Improving health surveillance is vital to enable healthy ageing in the older population with DS . Health surveillance is reasonably planned health care beforehand, and adherence may be assessed by investigating planned health care visits in specialist care as many conditions require specialist knowledge to complement primary health care given by the general practitioner (GP). We previously reported that unplanned health care in somatic care exceeded planned visits for older people with intellectual disabilities with and without DS, and that older people with intellectual disabilities had fewer planned health care visits than the general population . Studying health care utilisation as a method to investigate adherence to medical guidelines among older people with DS has not yet been performed. Therefore, health care utilisation patterns for people with DS in Sweden are not yet known, nor their connection to specific medical guidelines or reasons for unplanned visits. Taking into account that in Sweden, as in many other countries, there are no national registers of all forms of health care, we have used two reliable registers in this study that include all outpatient and inpatient specialist care and used them as proxy for health care utilisation. In fact, a national register for primary care is not available for this study. The aims of the present study were to investigate 1) planned health care visits in relation to the co-morbidities described in specific medical guidelines for people with DS as a measure of adherence to these guidelines, 2) unplanned health care visits as a measure of potentially unmet health care needs and 3) gender differences in health care utilisation among older people with DS.
The present study is register-based, using Swedish national registers to establish the study cohort as well as identify health care utilisation.
Health care in Sweden is funded by taxes. Mostly public but also private alternatives are available. The Health and Medical Services Act  regulates access to health care on equal terms for the entire population, based on an assessment of the needs of the individual. The first level of health care is primary health care. In order to receive second level care, i.e. specialist care, the patient usually needs a referral from the GP. For chronic conditions that requires specialist competence, the initial referral goes from the GP to a specialist clinic, but the subsequent contact between the patient and the specialist clinic is continued without any link to the GP. However, primary health care can keep the medical responsibility for general uncomplicated conditions . People with DS, or their families, or staff in social service have themselves to initiate visits to the GP for an examination of a health problem. There are no formalised specialist health care services for intellectual disability or for DS.

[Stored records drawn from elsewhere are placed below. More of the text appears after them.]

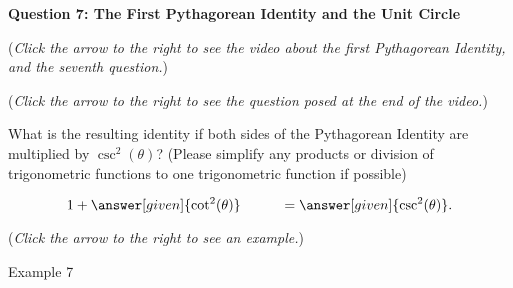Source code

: \documentclass{ximera}
\begin{document}
\textbf{Question 7: The First Pythagorean Identity and the Unit Circle}
\begin{question}
\begin{flushright}
{\color{blue}(\emph{Click the arrow to the right to see the
video about the first Pythagorean Identity, and the seventh question.})}
\end{flushright}
\begin{center}
\begin{expandable}
{\color{blue}(\emph{Click the arrow to the right to see the question
posed at the end of the video.})}
\begin{expandable}
What is the resulting identity if both sides of the Pythagorean Identity are multiplied by $\csc^2(\theta)$? (Please simplify any products or division of trigonometric functions to one trigonometric function if possible)
\begin{prompt}
\[
1 + \answer[given]{\cot^2(\theta)} \hspace{1cm} = \answer[given]{\csc^2(\theta)}.
\]
\end{prompt}
\begin{flushright}
{\color{blue}(\emph{Click the arrow to the right to see an example.})}
\end{flushright}
\begin{expandable}
Example 7
\end{expandable}
\end{expandable}
\end{expandable}
\end{center}
\end{question}
\end{document}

Swedish registers used in the study
The Swedish intellectual disability services is based on the Swedish act concerning support and services for persons with certain functional impairments (Swedish abbreviation LSS) . This act regulates measures of support and services for people with intellectual disability (including DS) and/or autism spectrum disorders. It is a right-based law that entitles adult people to apply for any number of 8 specified services. All support and service provided according to the LSS act is recorded in a register (LSS register).
The National Patient Register (NPR) includes records for all visits made in inpatient and outpatient specialist health care. For each visit, the register includes one primary and up to 21 secondary diagnoses determined by the responsible physician at discharge from hospital or outpatient visits, and coded according to the International Statistical Classification of Diseases and Related Health Problems 10th Revision (ICD-10).

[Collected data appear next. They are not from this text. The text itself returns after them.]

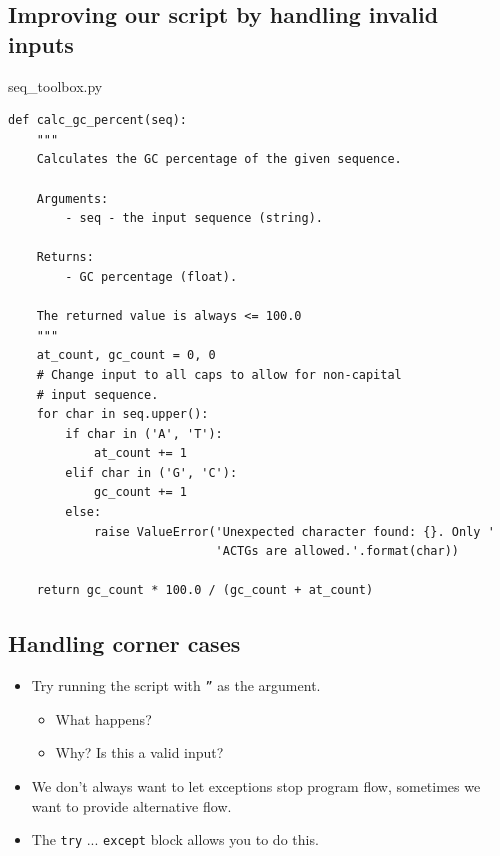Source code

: \documentclass[aspectratio=1610,slidestop]{beamer}
\begin{document}
\subsection{Improving our script by handling invalid inputs}
\begin{pframe}
 \begin{pythonfile}{seq\_toolbox.py}
  \begin{tiny}
  \begin{verbatim}
def calc_gc_percent(seq):
    """
    Calculates the GC percentage of the given sequence.

    Arguments:
        - seq - the input sequence (string).

    Returns:
        - GC percentage (float).

    The returned value is always <= 100.0
    """
    at_count, gc_count = 0, 0
    # Change input to all caps to allow for non-capital
    # input sequence.
    for char in seq.upper():
        if char in ('A', 'T'):
            at_count += 1
        elif char in ('G', 'C'):
            gc_count += 1
        else:
            raise ValueError('Unexpected character found: {}. Only '
                             'ACTGs are allowed.'.format(char))

    return gc_count * 100.0 / (gc_count + at_count)
    \end{verbatim}
  \end{tiny}
 \end{pythonfile}
\end{pframe}


\subsection{Handling corner cases}
\begin{pframe}
 \begin{itemize}
  \item Try running the script with \texttt{''} as the argument.
  \begin{itemize}
   \item What happens?
   \item Why? Is this a valid input?
  \end{itemize}
  \item We don't always want to let exceptions stop program flow,
  sometimes we want to provide alternative flow.
  \item The \texttt{try} ... \texttt{except} block
allows you to do this.
 \end{itemize}
\end{pframe}
\end{document}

Both the LSS register and the NPR are based on mandatory registration and are maintained by the Swedish National Board of Health and Welfare, a public authority with commissions from the government.
All people who had received at least one form of LSS support and service during 2012 and who were alive and at least 55 years old at the end of that year (n = 7936) were included in the original cohort. For this study, we selected those who had at least one diagnosis of DS (ICD-10 code Q90) recorded in the NPR during 2002–2012.

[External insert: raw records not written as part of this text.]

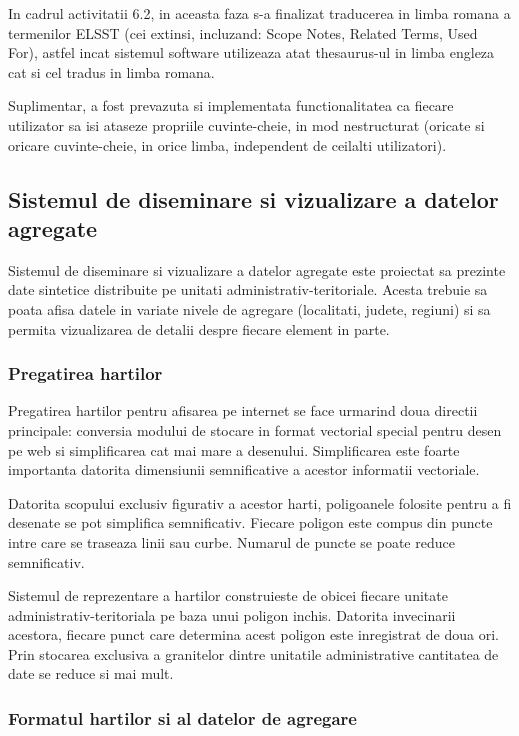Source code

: \documentclass[a4paper, 10pt]{article}
\begin{document}
{In cadrul activitatii 6.2, in aceasta faza s-a finalizat traducerea in limba romana a termenilor ELSST (cei extinsi, incluzand: Scope Notes, Related Terms, Used For), 
astfel incat sistemul software utilizeaza atat thesaurus-ul in limba engleza cat si cel tradus in limba romana.

Suplimentar, a fost prevazuta si implementata functionalitatea ca fiecare utilizator sa isi ataseze propriile cuvinte-cheie,
in mod nestructurat (oricate si oricare cuvinte-cheie, in orice limba, independent de ceilalti utilizatori).

\subsection{Sistemul de diseminare si vizualizare a datelor agregate}

Sistemul de diseminare si vizualizare a datelor agregate este proiectat sa prezinte date sintetice 
distribuite pe unitati administrativ-teritoriale. 
Acesta trebuie sa poata afisa datele in variate nivele de agregare (localitati, judete, regiuni) 
si sa permita vizualizarea de detalii despre fiecare element in parte. 

\subsubsection{Pregatirea hartilor}

Pregatirea hartilor pentru afisarea pe internet se face urmarind doua directii principale: 
conversia modului de stocare in format vectorial special pentru desen pe web si simplificarea cat mai mare a desenului. 
Simplificarea este foarte importanta datorita dimensiunii semnificative a acestor informatii vectoriale. 

Datorita scopului exclusiv figurativ a acestor harti, poligoanele folosite pentru a fi desenate se pot simplifica semnificativ. Fiecare poligon este compus din puncte intre care se traseaza linii sau curbe. Numarul de puncte se poate reduce semnificativ. 

Sistemul de reprezentare a hartilor construieste de obicei fiecare unitate administrativ-teritoriala pe baza unui poligon inchis. Datorita invecinarii acestora, fiecare punct care determina acest poligon este inregistrat de doua ori. Prin stocarea exclusiva a granitelor dintre unitatile administrative cantitatea de date se reduce si mai mult. 

\subsubsection{Formatul hartilor si al datelor de agregare}

}
\end{document}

Thus, the study cohort in the present study included 472 older people with DS, 247 men (52%) and 225 women (48%). Their mean age at the start of the 11-years study period, i.e. 1 January 2002, was 49.7 years (range 44–75). The majority of those included (n = 438, 93%) had a diagnosis of unspecified DS (Q90.9).
Data on health care utilisation and diagnoses were collected from the NPR for the period 2002–2012. Primary diagnoses (i.e. the main causes for the health care contacts) were considered for planned health care visits in relation to co-morbidities as a measure of guideline adherence and unplanned visits as a measure of potentially unmet health care needs.
We specifically investigated the presence of known co-morbidities listed in the Swedish specific medical guidelines together with the more recently published guidelines for Norway [11,12,13] (Appendix 1).
Diagnoses were assessed on ICD-10 block level and as single diagnoses. For planned health care utilisation, we also investigated the following disease groups based on present medical guidelines for people with DS: arthrosis in different parts of the body (M15-M19), atlanto-axial instability (S13.4), cataract (H25-H26), coeliac disease (K90), constipation (K59), dementia (F00, F03.9, G30), depression (F32-F33), diabetes (E10-E14), epilepsy (G40-G41, R56.8), gastro-oesophageal reflux (K21), hearing loss (H90-H91), heart and lung symptoms (I20, I52), impacted cerumen (H61.2), keratoconus (H18.6), obesity (E65-E66), osteoporosis (M80-M81), pneumonia (J12-J15, J18, J69.0), sleep apnoea (G47.3), testicular cancer (C62), thyroid disorder (E03.9) and skin disease (L00-L99). For unplanned visits, we investigated epilepsy or seizure (G40-G41, R56.8), fractures in different parts of the body (S02-S92), pain in different parts of the body (M79.6, R07, R10, R52) and pneumonia (J12-J15, J18, J69.0).
Descriptive data on diagnoses and diagnostic groups (as described above) are presented for planned and unplanned visits separately, for the total study cohort as well as stratified by sex. For each diagnosis, we present 1) the number of people with this diagnosis as the primary diagnosis (i.e. cause for the visit) at least once during the study period and 2) the number of visits with this diagnosis as the primary diagnosis. Only diagnoses recorded for at least 10 people are included.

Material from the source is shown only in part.